Senate apologizes for failure to pass anti-lynching law
By Robert Marus
Published June 14, 2005


"The United States Senate has offered a belated apology for something it repeatedly failed to do: Stop a century of lynchings that killed thousands of African-Americans and other minorities.

During the 19th and 20th centuries, white mobs would hang or otherwise murder minorities or immigrants accused of real or imagined offenses, almost always without being prosecuted and predominantly in the South.

In an acknowledgement of that history, the Senate's chief sponsors of the anti-lynching resolution, passed June 13, were two white Southerners -- Sens. Mary Landrieu (D-La.) and George Allen (R-Va.) -- who were joined by 78 co-sponsors.

"Without question, there have been other grave injustices committed in the noble exercise of establishing this great democracy," Landrieu said, introducing the bill on the Senate floor. "However, there may be no other injustice in American history for which the Senate so uniquely bears responsibility.
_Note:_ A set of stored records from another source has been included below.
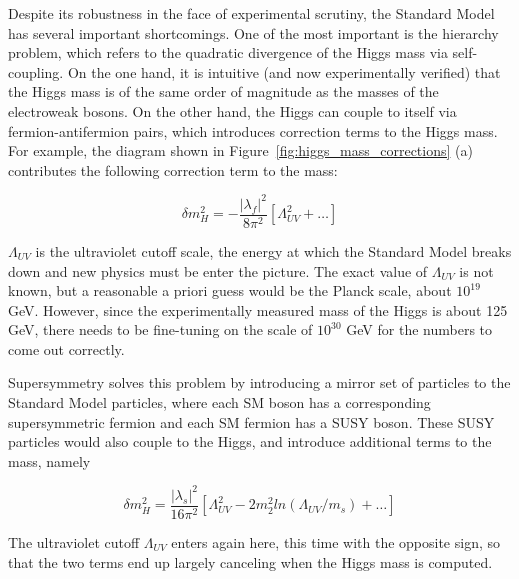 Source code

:Despite its robustness in the face of experimental scrutiny, the Standard Model has several important shortcomings.  One of the most important is the hierarchy problem, which refers to the quadratic divergence of the Higgs mass via self-coupling.  On the one hand, it is intuitive (and now experimentally verified) that the Higgs mass is of the same order of magnitude as the masses of the electroweak bosons.  On the other hand, the Higgs can couple to itself via fermion-antifermion pairs, which introduces correction terms to the Higgs mass.  For example, the diagram shown in Figure~\ref{fig:higgs_mass_corrections} (a) contributes the following correction term to the mass:

\begin{equation}
	\delta m_H^2 = -\frac{|\lambda_f |^2}{8\pi^2}[\Lambda_{UV}^2+\ldots]
\end{equation}

$\Lambda_{UV}$ is the ultraviolet cutoff scale, the energy at which the Standard Model breaks down and new physics must be enter the picture.  The exact value of $\Lambda_{UV}$ is not known, but a reasonable a priori guess would be the Planck scale, about $10^{19}$ GeV.  However, since the experimentally measured mass of the Higgs is about 125 GeV, there needs to be fine-tuning on the scale of $10^{30}$ GeV for the numbers to come out correctly.

Supersymmetry solves this problem by introducing a mirror set of particles to the Standard Model particles, where each SM boson has a corresponding supersymmetric fermion and each SM fermion has a SUSY boson.  These SUSY particles would also couple to the Higgs, and introduce additional terms to the mass, namely

\begin{equation}
	\delta m_H^2 = \frac{|\lambda_s |^2}{16\pi^2}[\Lambda_{UV}^2-2m_2^2ln(\Lambda_{UV}/m_s)+\ldots]
\end{equation}

The ultraviolet cutoff $\Lambda_{UV}$ enters again here, this time with the opposite sign, so that the two terms end up largely canceling when the Higgs mass is computed.  

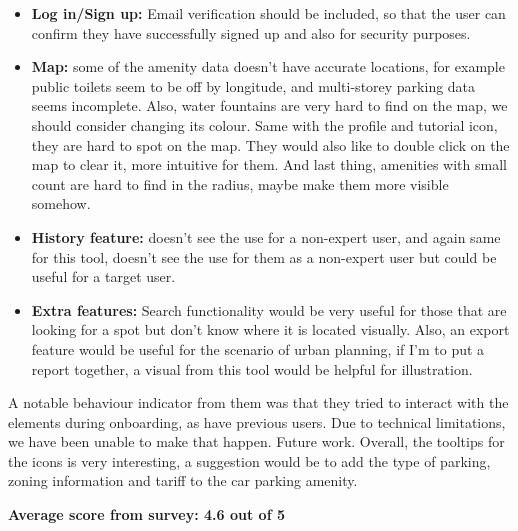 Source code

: \begin{itemize}
    \item \textbf{Log in/Sign up: }Email verification should be included, so
          that the user can confirm they have successfully signed up and also for
          security purposes.
          \vspace{0.2cm}
          
    \item \textbf{Map: }some of the amenity data doesn't have accurate
          locations, for example public toilets seem to be off by longitude, and
          multi-storey parking data seems incomplete. Also, water fountains are very
          hard to find on the map, we should consider changing its colour. Same with
          the profile and tutorial icon, they are hard to spot on the map. They would
          also like to double click on the map to clear it, more intuitive for them.
          And last thing, amenities with small count are hard to find in the radius,
          maybe make them more visible somehow.
          \vspace{0.2cm}
          
    \item \textbf{History feature: }doesn't see the use for a non-expert user,
          and again same for this tool, doesn't see the use for them as a non-expert
          user but could be useful for a target user.
          \vspace{0.2cm}
          
    \item \textbf{Extra features: }Search functionality would be very useful for
          those that are looking for a spot but don't know where it is located
          visually. Also, an export feature would be useful for the scenario of urban
          planning, if I'm to put a report together, a visual from this tool would be
          helpful for illustration.
\end{itemize}

\newpage{}

A notable behaviour indicator from them was that they tried to interact with the
elements during onboarding, as have previous users. Due to technical
limitations, we have been unable to make that happen. Future work.
Overall, the tooltips for the icons is very interesting, a suggestion would be
to add the type of parking, zoning information and tariff to the car parking
amenity.

\textbf{Average score from survey: 4.6 out of 5}

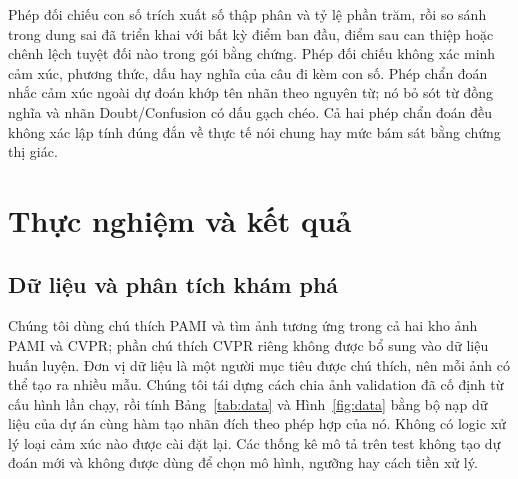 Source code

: \documentclass[conference]{IEEEtran}
\begin{document}
Phép đối chiếu con số trích xuất số thập phân và tỷ lệ phần trăm, rồi so sánh trong dung sai đã triển khai với bất kỳ điểm ban đầu, điểm sau can thiệp hoặc chênh lệch tuyệt đối nào trong gói bằng chứng. Phép đối chiếu không xác minh cảm xúc, phương thức, dấu hay nghĩa của câu đi kèm con số. Phép chẩn đoán nhắc cảm xúc ngoài dự đoán khớp tên nhãn theo nguyên từ; nó bỏ sót từ đồng nghĩa và nhãn Doubt/Confusion có dấu gạch chéo. Cả hai phép chẩn đoán đều không xác lập tính đúng đắn về thực tế nói chung hay mức bám sát bằng chứng thị giác.

\section{Thực nghiệm và kết quả}\label{sec:experiments}
\subsection{Dữ liệu và phân tích khám phá}\label{sec:data}
Chúng tôi dùng chú thích PAMI và tìm ảnh tương ứng trong cả hai kho ảnh PAMI và CVPR; phần chú thích CVPR riêng không được bổ sung vào dữ liệu huấn luyện. Đơn vị dữ liệu là một người mục tiêu được chú thích, nên mỗi ảnh có thể tạo ra nhiều mẫu. Chúng tôi tái dựng cách chia ảnh validation đã cố định từ cấu hình lần chạy, rồi tính Bảng~\ref{tab:data} và Hình~\ref{fig:data} bằng bộ nạp dữ liệu của dự án cùng hàm tạo nhãn đích theo phép hợp của nó. Không có logic xử lý loại cảm xúc nào được cài đặt lại. Các thống kê mô tả trên test không tạo dự đoán mới và không được dùng để chọn mô hình, ngưỡng hay cách tiền xử lý.
\end{document}
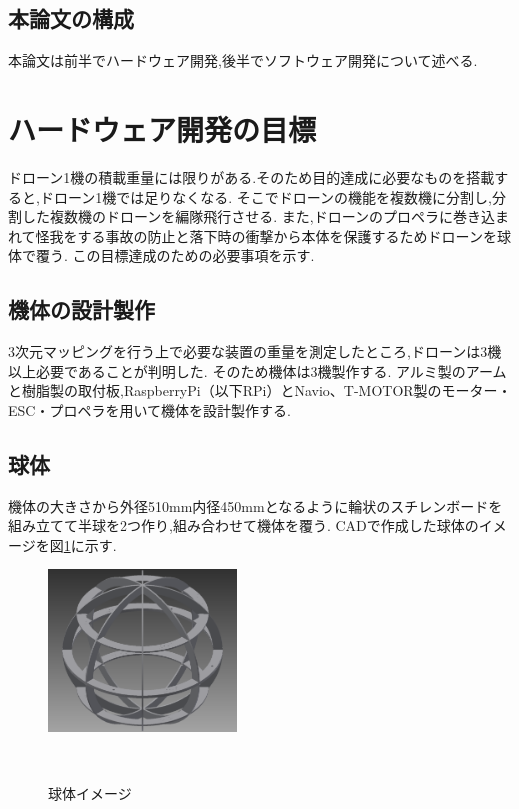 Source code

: \documentclass[a4paper]{jarticle}
\begin{document}
\subsection{本論文の構成}
本論文は前半でハードウェア開発,後半でソフトウェア開発について述べる.


\section{ハードウェア開発の目標}
ドローン1機の積載重量には限りがある.そのため目的達成に必要なものを搭載すると,ドローン1機では足りなくなる.
そこでドローンの機能を複数機に分割し,分割した複数機のドローンを編隊飛行させる.
また,ドローンのプロペラに巻き込まれて怪我をする事故の防止と落下時の衝撃から本体を保護するためドローンを球体で覆う.
この目標達成のための必要事項を示す.

\subsection{機体の設計製作}
3次元マッピングを行う上で必要な装置の重量を測定したところ,ドローンは3機以上必要であることが判明した.
そのため機体は3機製作する.
アルミ製のアームと樹脂製の取付板,RaspberryPi（以下RPi）とNavio、T-MOTOR製のモーター・ESC・プロペラを用いて機体を設計製作する.

\subsection{球体}
機体の大きさから外径510mm内径450mmとなるように輪状のスチレンボードを組み立てて半球を2つ作り,組み合わせて機体を覆う.
CADで作成した球体のイメージを図\ref{fig:sphere-CAD}に示す.

\begin{figure}[htbp]
 \begin{center}
  \includegraphics[width=50mm]{image/sphere-CAD.png}
 　\caption{球体イメージ}
 　\label{fig:sphere-CAD}
 \end{center}
\end{figure}
\end{document}
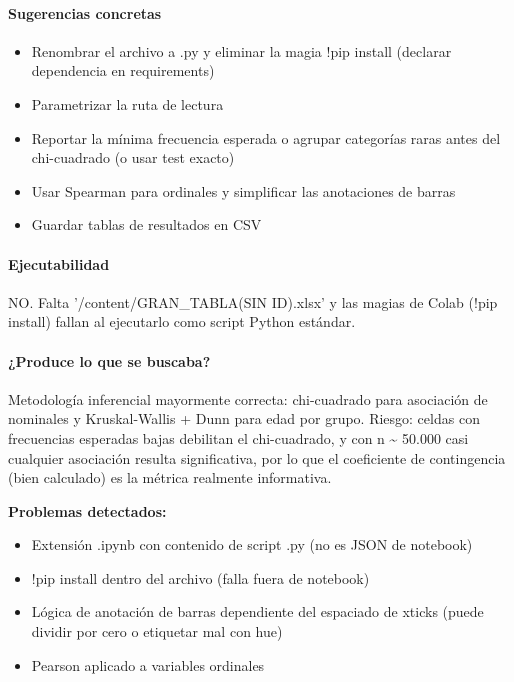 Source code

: \paragraph{Sugerencias concretas}
\begin{itemize}
  \item Renombrar el archivo a .py y eliminar la magia !pip install (declarar dependencia en requirements)
  \item Parametrizar la ruta de lectura
  \item Reportar la mínima frecuencia esperada o agrupar categorías raras antes del chi-cuadrado (o usar test exacto)
  \item Usar Spearman para ordinales y simplificar las anotaciones de barras
  \item Guardar tablas de resultados en CSV
\end{itemize}

\paragraph{Ejecutabilidad}
NO. Falta '/content/GRAN\_TABLA(SIN ID).xlsx' y las magias de Colab (!pip install) fallan al ejecutarlo como script Python estándar.

\paragraph{¿Produce lo que se buscaba?}
Metodología inferencial mayormente correcta: chi-cuadrado para asociación de nominales y Kruskal-Wallis + Dunn para edad por grupo. Riesgo: celdas con frecuencias esperadas bajas debilitan el chi-cuadrado, y con n \textasciitilde{} 50.000 casi cualquier asociación resulta significativa, por lo que el coeficiente de contingencia (bien calculado) es la métrica realmente informativa.

\begin{tcolorbox}[riesgo]
\textbf{Problemas detectados:}
\begin{itemize}
  \item Extensión .ipynb con contenido de script .py (no es JSON de notebook)
  \item !pip install dentro del archivo (falla fuera de notebook)
  \item Lógica de anotación de barras dependiente del espaciado de xticks (puede dividir por cero o etiquetar mal con hue)
  \item Pearson aplicado a variables ordinales
\end{itemize}
\end{tcolorbox}

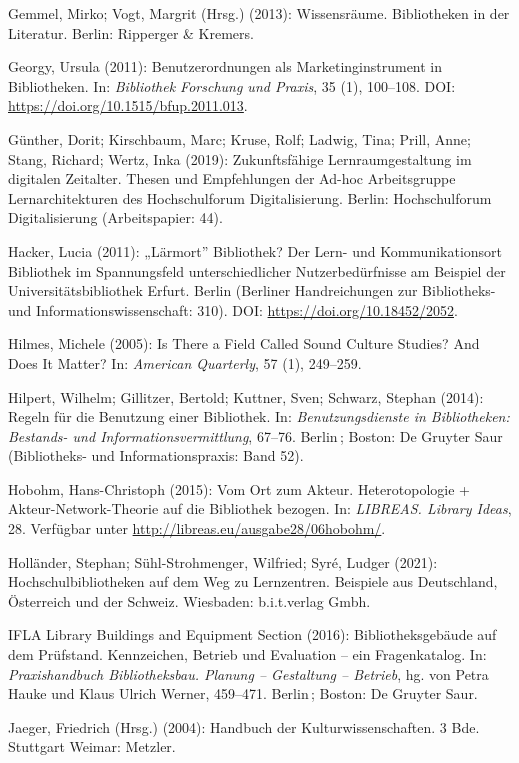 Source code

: \documentclass[a4paper,
fontsize=11pt,
oneside,
numbers=noperiodatend,
parskip=half-,
bibliography=totoc,
final
]{scrartcl}
\begin{document}
Gemmel, Mirko; Vogt, Margrit (Hrsg.) (2013): Wissensräume. Bibliotheken
in der Literatur. Berlin: Ripperger \& Kremers.

Georgy, Ursula (2011): Benutzerordnungen als Marketinginstrument in
Bibliotheken. In: \emph{Bibliothek Forschung und Praxis}, 35 (1),
100--108. DOI: \url{https://doi.org/10.1515/bfup.2011.013}.

Günther, Dorit; Kirschbaum, Marc; Kruse, Rolf; Ladwig, Tina; Prill,
Anne; Stang, Richard; Wertz, Inka (2019): Zukunftsfähige
Lernraumgestaltung im digitalen Zeitalter. Thesen und Empfehlungen der
Ad-hoc Arbeitsgruppe Lernarchitekturen des Hochschulforum
Digitalisierung. Berlin: Hochschulforum Digitalisierung (Arbeitspapier:
44).

Hacker, Lucia (2011): „Lärmort'' Bibliothek? Der Lern- und
Kommunikationsort Bibliothek im Spannungsfeld unterschiedlicher
Nutzerbedürfnisse am Beispiel der Universitätsbibliothek Erfurt. Berlin
(Berliner Handreichungen zur Bibliotheks- und Informationswissenschaft:
310). DOI: \url{https://doi.org/10.18452/2052}.

Hilmes, Michele (2005): Is There a Field Called Sound Culture Studies?
And Does It Matter? In: \emph{American Quarterly}, 57 (1), 249--259.

Hilpert, Wilhelm; Gillitzer, Bertold; Kuttner, Sven; Schwarz, Stephan
(2014): Regeln für die Benutzung einer Bibliothek. In:
\emph{Benutzungsdienste in Bibliotheken: Bestands- und
Informationsvermittlung}, 67--76. Berlin\,; Boston: De Gruyter Saur
(Bibliotheks- und Informationspraxis: Band 52).

Hobohm, Hans-Christoph (2015): Vom Ort zum Akteur. Heterotopologie +
Akteur-Network-Theorie auf die Bibliothek bezogen. In: \emph{LIBREAS.
Library Ideas}, 28. Verfügbar unter
\url{http://libreas.eu/ausgabe28/06hobohm/}.

Holländer, Stephan; Sühl-Strohmenger, Wilfried; Syré, Ludger (2021):
Hochschulbibliotheken auf dem Weg zu Lernzentren. Beispiele aus
Deutschland, Österreich und der Schweiz. Wiesbaden: b.i.t.verlag Gmbh.

IFLA Library Buildings and Equipment Section (2016): Bibliotheksgebäude
auf dem Prüfstand. Kennzeichen, Betrieb und Evaluation -- ein
Fragenkatalog. In: \emph{Praxishandbuch Bibliotheksbau. Planung --
Gestaltung -- Betrieb}, hg. von Petra Hauke und Klaus Ulrich Werner,
459--471. Berlin\,; Boston: De Gruyter Saur.

Jaeger, Friedrich (Hrsg.) (2004): Handbuch der Kulturwissenschaften. 3
Bde. Stuttgart Weimar: Metzler.
\end{document}
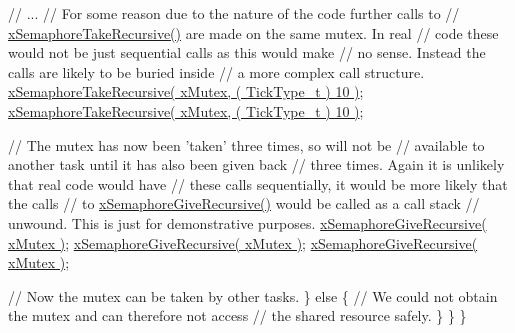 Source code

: \begin{DoxyPre}           // ...
           // For some reason due to the nature of the code further calls to
        // \hyperlink{vendor_2ceedling_2plugins_2freertos_2src_2freertos_2include_2semphr_8h_ad395f4bba51eea6af3397d72bc079e4d}{xSemaphoreTakeRecursive()} are made on the same mutex.  In real
        // code these would not be just sequential calls as this would make
        // no sense.  Instead the calls are likely to be buried inside
        // a more complex call structure.
           \hyperlink{vendor_2ceedling_2plugins_2freertos_2src_2freertos_2include_2semphr_8h_ad395f4bba51eea6af3397d72bc079e4d}{xSemaphoreTakeRecursive( xMutex, ( TickType\_t ) 10 )};
           \hyperlink{vendor_2ceedling_2plugins_2freertos_2src_2freertos_2include_2semphr_8h_ad395f4bba51eea6af3397d72bc079e4d}{xSemaphoreTakeRecursive( xMutex, ( TickType\_t ) 10 )};\end{DoxyPre}



\begin{DoxyPre}           // The mutex has now been 'taken' three times, so will not be
        // available to another task until it has also been given back
        // three times.  Again it is unlikely that real code would have
        // these calls sequentially, it would be more likely that the calls
        // to \hyperlink{vendor_2ceedling_2plugins_2freertos_2src_2freertos_2include_2semphr_8h_a398d66b17856c22dd49d39aaac42f105}{xSemaphoreGiveRecursive()} would be called as a call stack
        // unwound.  This is just for demonstrative purposes.
           \hyperlink{vendor_2ceedling_2plugins_2freertos_2src_2freertos_2include_2semphr_8h_a398d66b17856c22dd49d39aaac42f105}{xSemaphoreGiveRecursive( xMutex )};
        \hyperlink{vendor_2ceedling_2plugins_2freertos_2src_2freertos_2include_2semphr_8h_a398d66b17856c22dd49d39aaac42f105}{xSemaphoreGiveRecursive( xMutex )};
        \hyperlink{vendor_2ceedling_2plugins_2freertos_2src_2freertos_2include_2semphr_8h_a398d66b17856c22dd49d39aaac42f105}{xSemaphoreGiveRecursive( xMutex )};\end{DoxyPre}



\begin{DoxyPre}        // Now the mutex can be taken by other tasks.
       \}
       else
       \{
           // We could not obtain the mutex and can therefore not access
           // the shared resource safely.
       \}
   \}
\}
\end{DoxyPre}
  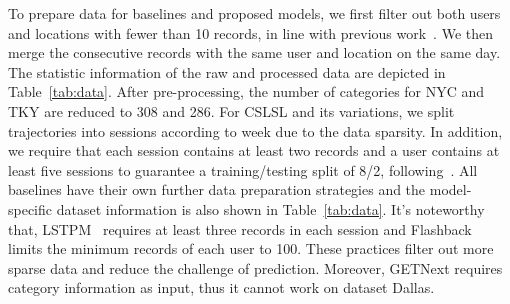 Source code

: \documentclass[sigconf]{acmart}
\begin{document}
    To prepare data for baselines and proposed models, we first filter out both users and locations with fewer than 10 records, in line with previous work~\cite{feng2018deepmove,sun2020go}. We then merge the consecutive records with the same user and location on the same day. The statistic information of the raw and processed data are depicted in Table~\ref{tab:data}. After pre-processing, the number of categories for NYC and TKY are reduced to 308 and 286. For CSLSL and its variations, we split trajectories into sessions according to week due to the data sparsity. In addition, we require that each session contains at least two records and a user contains at least five sessions to guarantee a training/testing split of 8/2, following~\cite{feng2018deepmove}.  
    All baselines have their own further data preparation strategies and the model-specific dataset information is also shown in Table~\ref{tab:data}. It's noteworthy that, LSTPM~\cite{sun2020go} requires at least three records in each session and Flashback~\cite{yang2020location} limits the minimum records of each user to 100. These practices filter out more sparse data and reduce the challenge of prediction. Moreover, GETNext requires category information as input, thus it cannot work on dataset Dallas.
    
\end{document}
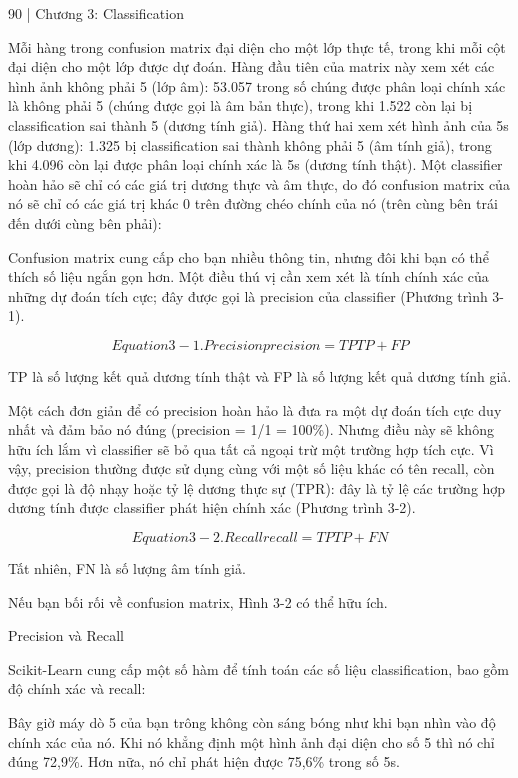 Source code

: 90 | Chương 3: Classification

Mỗi hàng trong confusion matrix đại diện cho một lớp thực tế, trong khi mỗi cột đại diện cho một lớp được dự đoán. Hàng đầu tiên của matrix này xem xét các hình ảnh không phải 5 (lớp âm): 53.057 trong số chúng được phân loại chính xác là không phải 5 (chúng được gọi là âm bản thực), trong khi 1.522 còn lại bị classification sai thành 5 (dương tính giả). Hàng thứ hai xem xét hình ảnh của 5s (lớp dương): 1.325 bị classification sai thành không phải 5 (âm tính giả), trong khi 4.096 còn lại được phân loại chính xác là 5s (dương tính thật). Một classifier hoàn hảo sẽ chỉ có các giá trị dương thực và âm thực, do đó confusion matrix của nó sẽ chỉ có các giá trị khác 0 trên đường chéo chính của nó (trên cùng bên trái đến dưới cùng bên phải):

Confusion matrix cung cấp cho bạn nhiều thông tin, nhưng đôi khi bạn có thể thích số liệu ngắn gọn hơn. Một điều thú vị cần xem xét là tính chính xác của những dự đoán tích cực; đây được gọi là precision của classifier (Phương trình 3-1).

\[Equation 3-1. Precision precision = TP TP + FP\]

TP là số lượng kết quả dương tính thật và FP là số lượng kết quả dương tính giả.

Một cách đơn giản để có precision hoàn hảo là đưa ra một dự đoán tích cực duy nhất và đảm bảo nó đúng (precision = 1/1 = 100\%). Nhưng điều này sẽ không hữu ích lắm vì classifier sẽ bỏ qua tất cả ngoại trừ một trường hợp tích cực. Vì vậy, precision thường được sử dụng cùng với một số liệu khác có tên recall, còn được gọi là độ nhạy hoặc tỷ lệ dương thực sự (TPR): đây là tỷ lệ các trường hợp dương tính được classifier phát hiện chính xác (Phương trình 3-2).

\[Equation 3-2. Recall recall = TP TP + FN\]

Tất nhiên, FN là số lượng âm tính giả.

Nếu bạn bối rối về confusion matrix, Hình 3-2 có thể hữu ích.

Precision và Recall

Scikit-Learn cung cấp một số hàm để tính toán các số liệu classification, bao gồm độ chính xác và recall:

Bây giờ máy dò 5 của bạn trông không còn sáng bóng như khi bạn nhìn vào độ chính xác của nó. Khi nó khẳng định một hình ảnh đại diện cho số 5 thì nó chỉ đúng 72,9\%. Hơn nữa, nó chỉ phát hiện được 75,6\% trong số 5s.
In refusing to take up legislation passed by the House of Representatives on three separate occasions and requested by seven presidents from William Henry Harrison to Harry Truman, the Senate engaged in a different kind of culpability."

The voice vote means no objection to the bill was recorded. However, while most Southern senators signed on as co-sponsors, six did not. They were Republicans Richard Shelby of Alabama, Thad Cochran and Trent Lott of Mississippi, Lamar Alexander of Tennessee, and John Cornyn and Kay Bailey Hutchison of Texas.

The bill itself cites 4,742 reports of lynchings in the United States between 1882 and 1968. The practice was particularly pronounced around the turn of the 20th century. Opinion polls by the 1930s showed large majorities of the public -- even in the South -- supported making lynching a federal offense. But on all three occasions, Southern senators blocked the House bills from floor votes. They claimed making lynching a federal offense would infringe on states' rights...

The resolution also noted the practice was not limited to the South, or to African-American victims. According to a survey by the Tuskegee Institute, there were documented lynchings in all but four states. In addition, the victims included not only African-Americans but also Jews, Italian immigrants, Latinos, Asians and American Indians.

The anti-lynching resolution comes amid renewed attention to the race-related crimes of the civil-rights era. Earlier this year, federal officials announced they would reopen the investigation into the 1955 lynching of Emmett Till, a 14-year-old African-American from Chicago who was visiting relatives in Mississippi when he was accused of whistling at a white female store clerk.

On the day the Senate passed the resolution, the trial opened for a reputed Mississippi Ku Klux Klan member who allegedly was involved in the famous murder of three civil-rights workers near Philadelphia, Miss., in 1964."